Saved data entries
>>>

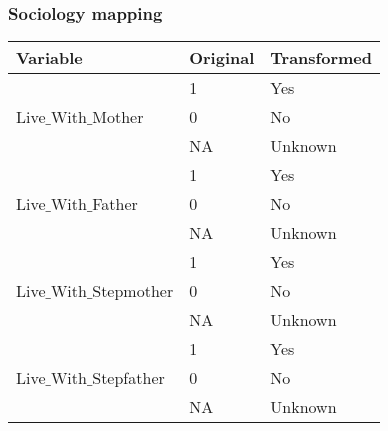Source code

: \subsubsection{Sociology mapping}

\begin{table}[H]

	\tiny

	\centering

    \label{table:Table_SociologyLive_Mapping}
    
	\renewcommand{\arraystretch}{1.5}

    \begin{tabular}{l | l | l}
		\hline
        \rowcolor[HTML]{FF9999}		
		
        \textbf{Variable} & \textbf{Original} & \textbf{Transformed} \\ 		
        
        \hline 
                                    
            \multirow{3}{*}{Live$\_$With$\_$Mother}
            						& \multicolumn{1}{l}{1}     & \multicolumn{1}{l}{Yes}     \\\cline{2-3}
                                    & \multicolumn{1}{l}{0}     & \multicolumn{1}{l}{No} \\\cline{2-3}
                                    & \multicolumn{1}{l}{NA}    & \multicolumn{1}{l}{Unknown}   \\\hline

            \multirow{3}{*}{Live$\_$With$\_$Father}
            						& \multicolumn{1}{l}{1}     & \multicolumn{1}{l}{Yes}     \\\cline{2-3}
                                    & \multicolumn{1}{l}{0}     & \multicolumn{1}{l}{No} \\\cline{2-3}
                                    & \multicolumn{1}{l}{NA}    & \multicolumn{1}{l}{Unknown}   \\\hline

            \multirow{3}{*}{Live$\_$With$\_$Stepmother}
            						& \multicolumn{1}{l}{1}     & \multicolumn{1}{l}{Yes}     \\\cline{2-3}
                                    & \multicolumn{1}{l}{0}     & \multicolumn{1}{l}{No} \\\cline{2-3}
                                    & \multicolumn{1}{l}{NA}    & \multicolumn{1}{l}{Unknown}   \\\hline

            \multirow{3}{*}{Live$\_$With$\_$Stepfather}
            						& \multicolumn{1}{l}{1}     & \multicolumn{1}{l}{Yes}     \\\cline{2-3}
                                    & \multicolumn{1}{l}{0}     & \multicolumn{1}{l}{No} \\\cline{2-3}
                                    & \multicolumn{1}{l}{NA}    & \multicolumn{1}{l}{Unknown}   \\\hline                                    
                                    

\end{tabular}
\end{table}
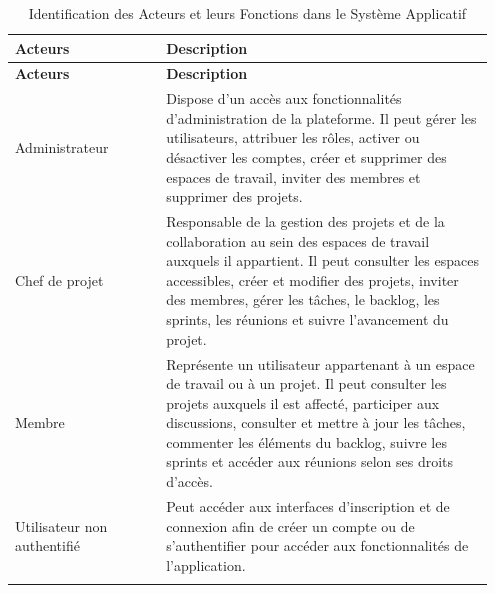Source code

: \begin{longtable}[c]{|p{0.3\linewidth}|p{0.65\linewidth}|}
  \hline
  \textbf{Acteurs}            & \textbf{Description}                                                                                                                                                                                                                                                                                           \\
  \hline
  \endfirsthead

  \hline
  \textbf{Acteurs}            & \textbf{Description}                                                                                                                                                                                                                                                                                           \\
  \hline
  \endhead

  \hline
  \endfoot

  \hline
  \endlastfoot

  Administrateur              & Dispose d'un accès aux fonctionnalités d'administration de la plateforme. Il peut gérer les utilisateurs, attribuer les rôles, activer ou désactiver les comptes, créer et supprimer des espaces de travail, inviter des membres et supprimer des projets.                                                     \\
  \hline

  Chef de projet              & Responsable de la gestion des projets et de la collaboration au sein des espaces de travail auxquels il appartient. Il peut consulter les espaces accessibles, créer et modifier des projets, inviter des membres, gérer les tâches, le backlog, les sprints, les réunions et suivre l'avancement du projet.   \\
  \hline

  Membre                      & Représente un utilisateur appartenant à un espace de travail ou à un projet. Il peut consulter les projets auxquels il est affecté, participer aux discussions, consulter et mettre à jour les tâches, commenter les éléments du backlog, suivre les sprints et accéder aux réunions selon ses droits d'accès. \\
  \hline

  Utilisateur non authentifié & Peut accéder aux interfaces d'inscription et de connexion afin de créer un compte ou de s'authentifier pour accéder aux fonctionnalités de l'application.                                                                                                                                                      \\
  \hline

  \caption{\centering Identification des Acteurs et leurs Fonctions dans le Système Applicatif}
  \label{tab:acteurIdent}
\end{longtable}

<<<

[ABOUT THIS EXERCISE]
Once the pictures are set aside, transcribe the remaining lines above exactly.

[EXERCISE RESULT]
Source code

: \subsubsection{Sociology mapping}

\begin{table}[H]

	\tiny

	\centering

    \label{table:Table_SociologyLive_Mapping}
    
	\renewcommand{\arraystretch}{1.5}

    \begin{tabular}{l | l | l}
		\hline
        \rowcolor[HTML]{FF9999}		
		
        \textbf{Variable} & \textbf{Original} & \textbf{Transformed} \\ 		
        
        \hline 
                                    
            \multirow{3}{*}{Live$\_$With$\_$Mother}
            						& \multicolumn{1}{l}{1}     & \multicolumn{1}{l}{Yes}     \\\cline{2-3}
                                    & \multicolumn{1}{l}{0}     & \multicolumn{1}{l}{No} \\\cline{2-3}
                                    & \multicolumn{1}{l}{NA}    & \multicolumn{1}{l}{Unknown}   \\\hline

            \multirow{3}{*}{Live$\_$With$\_$Father}
            						& \multicolumn{1}{l}{1}     & \multicolumn{1}{l}{Yes}     \\\cline{2-3}
                                    & \multicolumn{1}{l}{0}     & \multicolumn{1}{l}{No} \\\cline{2-3}
                                    & \multicolumn{1}{l}{NA}    & \multicolumn{1}{l}{Unknown}   \\\hline

            \multirow{3}{*}{Live$\_$With$\_$Stepmother}
            						& \multicolumn{1}{l}{1}     & \multicolumn{1}{l}{Yes}     \\\cline{2-3}
                                    & \multicolumn{1}{l}{0}     & \multicolumn{1}{l}{No} \\\cline{2-3}
                                    & \multicolumn{1}{l}{NA}    & \multicolumn{1}{l}{Unknown}   \\\hline

            \multirow{3}{*}{Live$\_$With$\_$Stepfather}
            						& \multicolumn{1}{l}{1}     & \multicolumn{1}{l}{Yes}     \\\cline{2-3}
                                    & \multicolumn{1}{l}{0}     & \multicolumn{1}{l}{No} \\\cline{2-3}
                                    & \multicolumn{1}{l}{NA}    & \multicolumn{1}{l}{Unknown}   \\\hline                                    
                                    

\end{tabular}
\end{table}
Source code

: \begin{longtable}[c]{|p{0.3\linewidth}|p{0.65\linewidth}|}
  \hline
  \textbf{Acteurs}            & \textbf{Description}                                                                                                                                                                                                                                                                                           \\
  \hline
  \endfirsthead

  \hline
  \textbf{Acteurs}            & \textbf{Description}                                                                                                                                                                                                                                                                                           \\
  \hline
  \endhead

  \hline
  \endfoot

  \hline
  \endlastfoot

  Administrateur              & Dispose d'un accès aux fonctionnalités d'administration de la plateforme. Il peut gérer les utilisateurs, attribuer les rôles, activer ou désactiver les comptes, créer et supprimer des espaces de travail, inviter des membres et supprimer des projets.                                                     \\
  \hline

  Chef de projet              & Responsable de la gestion des projets et de la collaboration au sein des espaces de travail auxquels il appartient. Il peut consulter les espaces accessibles, créer et modifier des projets, inviter des membres, gérer les tâches, le backlog, les sprints, les réunions et suivre l'avancement du projet.   \\
  \hline

  Membre                      & Représente un utilisateur appartenant à un espace de travail ou à un projet. Il peut consulter les projets auxquels il est affecté, participer aux discussions, consulter et mettre à jour les tâches, commenter les éléments du backlog, suivre les sprints et accéder aux réunions selon ses droits d'accès. \\
  \hline

  Utilisateur non authentifié & Peut accéder aux interfaces d'inscription et de connexion afin de créer un compte ou de s'authentifier pour accéder aux fonctionnalités de l'application.                                                                                                                                                      \\
  \hline

  \caption{\centering Identification des Acteurs et leurs Fonctions dans le Système Applicatif}
  \label{tab:acteurIdent}
\end{longtable}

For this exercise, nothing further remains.